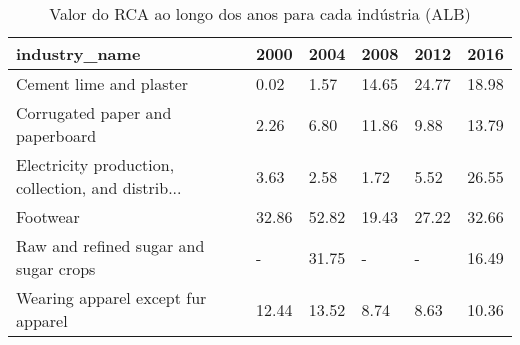 \begin{table}
\centering
\caption{Valor do RCA ao longo dos anos para cada indústria (ALB)}
\begin{tabular}{p{6cm}p{1.5cm}p{1.5cm}p{1.5cm}p{1.5cm}p{1.5cm}}
\toprule
                                     industry\_name &  2000 &  2004 &  2008 &  2012 &  2016 \\
\midrule
                           Cement lime and plaster &  0.02 &  1.57 & 14.65 & 24.77 & 18.98 \\
                   Corrugated paper and paperboard &  2.26 &  6.80 & 11.86 &  9.88 & 13.79 \\
Electricity production, collection, and distrib... &  3.63 &  2.58 &  1.72 &  5.52 & 26.55 \\
                                          Footwear & 32.86 & 52.82 & 19.43 & 27.22 & 32.66 \\
             Raw and refined sugar and sugar crops &     - & 31.75 &     - &     - & 16.49 \\
                Wearing apparel except fur apparel & 12.44 & 13.52 &  8.74 &  8.63 & 10.36 \\
\bottomrule
\end{tabular}
\end{table}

•••

What is needed
Pictures are to be left out; the listing above is otherwise to be copied exactly.

Reply
 \begin{table}
\centering
\caption{Valor do RCA ao longo dos anos para cada indústria (ALB)}
\begin{tabular}{p{6cm}p{1.5cm}p{1.5cm}p{1.5cm}p{1.5cm}p{1.5cm}}
\toprule
                                     industry\_name &  2000 &  2004 &  2008 &  2012 &  2016 \\
\midrule
                           Cement lime and plaster &  0.02 &  1.57 & 14.65 & 24.77 & 18.98 \\
                   Corrugated paper and paperboard &  2.26 &  6.80 & 11.86 &  9.88 & 13.79 \\
Electricity production, collection, and distrib... &  3.63 &  2.58 &  1.72 &  5.52 & 26.55 \\
                                          Footwear & 32.86 & 52.82 & 19.43 & 27.22 & 32.66 \\
             Raw and refined sugar and sugar crops &     - & 31.75 &     - &     - & 16.49 \\
                Wearing apparel except fur apparel & 12.44 & 13.52 &  8.74 &  8.63 & 10.36 \\
\bottomrule
\end{tabular}
\end{table}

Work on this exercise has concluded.